──────── DATA SUPPLIED ────────
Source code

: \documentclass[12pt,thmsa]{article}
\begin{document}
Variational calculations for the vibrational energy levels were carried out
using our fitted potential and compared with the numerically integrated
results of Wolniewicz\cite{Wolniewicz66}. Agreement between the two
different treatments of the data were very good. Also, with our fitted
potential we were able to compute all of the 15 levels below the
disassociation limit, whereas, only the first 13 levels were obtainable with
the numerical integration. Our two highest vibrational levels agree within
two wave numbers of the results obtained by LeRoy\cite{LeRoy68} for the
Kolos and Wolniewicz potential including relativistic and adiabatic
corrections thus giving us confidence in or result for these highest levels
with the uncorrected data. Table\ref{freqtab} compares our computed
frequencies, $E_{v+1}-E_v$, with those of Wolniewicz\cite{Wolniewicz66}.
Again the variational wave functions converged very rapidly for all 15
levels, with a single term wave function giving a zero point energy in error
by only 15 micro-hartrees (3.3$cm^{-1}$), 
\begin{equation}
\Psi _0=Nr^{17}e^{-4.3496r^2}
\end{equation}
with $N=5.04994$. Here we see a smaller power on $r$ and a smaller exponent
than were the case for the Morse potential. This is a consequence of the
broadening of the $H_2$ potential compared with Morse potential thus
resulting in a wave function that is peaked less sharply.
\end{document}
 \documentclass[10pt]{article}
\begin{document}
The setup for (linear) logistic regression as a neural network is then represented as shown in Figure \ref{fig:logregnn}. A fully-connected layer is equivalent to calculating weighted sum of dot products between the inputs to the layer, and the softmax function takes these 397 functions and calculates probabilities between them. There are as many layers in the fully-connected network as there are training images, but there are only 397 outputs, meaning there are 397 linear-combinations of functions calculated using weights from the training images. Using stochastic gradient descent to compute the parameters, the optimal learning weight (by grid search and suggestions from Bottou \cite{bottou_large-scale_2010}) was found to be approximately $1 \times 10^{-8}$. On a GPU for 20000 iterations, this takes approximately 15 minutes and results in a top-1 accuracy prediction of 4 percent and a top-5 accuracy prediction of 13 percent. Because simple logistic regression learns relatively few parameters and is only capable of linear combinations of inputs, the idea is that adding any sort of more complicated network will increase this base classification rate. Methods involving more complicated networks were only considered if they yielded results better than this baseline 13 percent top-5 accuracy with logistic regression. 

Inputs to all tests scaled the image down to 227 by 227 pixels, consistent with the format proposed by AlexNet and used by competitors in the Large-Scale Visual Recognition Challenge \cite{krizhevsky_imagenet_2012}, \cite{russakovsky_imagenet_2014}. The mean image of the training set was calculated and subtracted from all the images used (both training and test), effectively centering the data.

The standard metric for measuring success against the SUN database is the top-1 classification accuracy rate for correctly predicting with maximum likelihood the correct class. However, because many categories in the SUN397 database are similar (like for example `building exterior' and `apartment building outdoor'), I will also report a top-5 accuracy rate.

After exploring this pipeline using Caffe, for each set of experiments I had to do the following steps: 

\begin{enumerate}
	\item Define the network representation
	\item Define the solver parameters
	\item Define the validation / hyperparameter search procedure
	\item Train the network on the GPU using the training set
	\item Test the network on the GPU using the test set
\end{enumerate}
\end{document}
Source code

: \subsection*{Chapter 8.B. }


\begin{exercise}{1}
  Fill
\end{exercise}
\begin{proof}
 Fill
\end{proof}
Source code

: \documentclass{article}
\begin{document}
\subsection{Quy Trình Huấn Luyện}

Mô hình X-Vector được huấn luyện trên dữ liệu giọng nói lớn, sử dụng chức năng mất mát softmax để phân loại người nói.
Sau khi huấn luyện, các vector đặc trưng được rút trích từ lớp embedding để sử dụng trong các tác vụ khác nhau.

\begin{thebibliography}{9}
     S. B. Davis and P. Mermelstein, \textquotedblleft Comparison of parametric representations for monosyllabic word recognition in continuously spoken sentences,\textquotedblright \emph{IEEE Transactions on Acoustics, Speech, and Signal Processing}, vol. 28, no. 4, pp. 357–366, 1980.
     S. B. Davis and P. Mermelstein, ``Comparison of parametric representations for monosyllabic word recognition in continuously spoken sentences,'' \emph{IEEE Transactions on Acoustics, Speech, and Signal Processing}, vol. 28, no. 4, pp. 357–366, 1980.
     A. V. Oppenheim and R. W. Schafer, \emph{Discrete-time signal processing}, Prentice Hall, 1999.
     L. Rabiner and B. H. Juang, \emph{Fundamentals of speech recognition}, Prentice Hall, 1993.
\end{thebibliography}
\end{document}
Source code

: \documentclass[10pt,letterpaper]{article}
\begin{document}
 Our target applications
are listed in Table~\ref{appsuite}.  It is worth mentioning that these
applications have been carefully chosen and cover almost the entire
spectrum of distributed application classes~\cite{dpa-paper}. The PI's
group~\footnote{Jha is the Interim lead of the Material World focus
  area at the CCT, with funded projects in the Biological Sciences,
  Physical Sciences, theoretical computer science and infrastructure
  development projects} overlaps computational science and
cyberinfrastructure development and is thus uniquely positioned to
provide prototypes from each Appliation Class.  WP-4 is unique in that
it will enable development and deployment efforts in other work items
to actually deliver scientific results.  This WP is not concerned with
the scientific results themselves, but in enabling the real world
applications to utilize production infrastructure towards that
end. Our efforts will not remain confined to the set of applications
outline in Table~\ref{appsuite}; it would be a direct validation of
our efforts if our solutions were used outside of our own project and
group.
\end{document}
────────
# WORK TASK
Exactly the lines from the one containing "applications to utilize" through the end of the entries above must be output, and no others.

# COMPLETED EXERCISE
applications to utilize production infrastructure towards that
end. Our efforts will not remain confined to the set of applications
outline in Table~\ref{appsuite}; it would be a direct validation of
our efforts if our solutions were used outside of our own project and
group.
\end{document}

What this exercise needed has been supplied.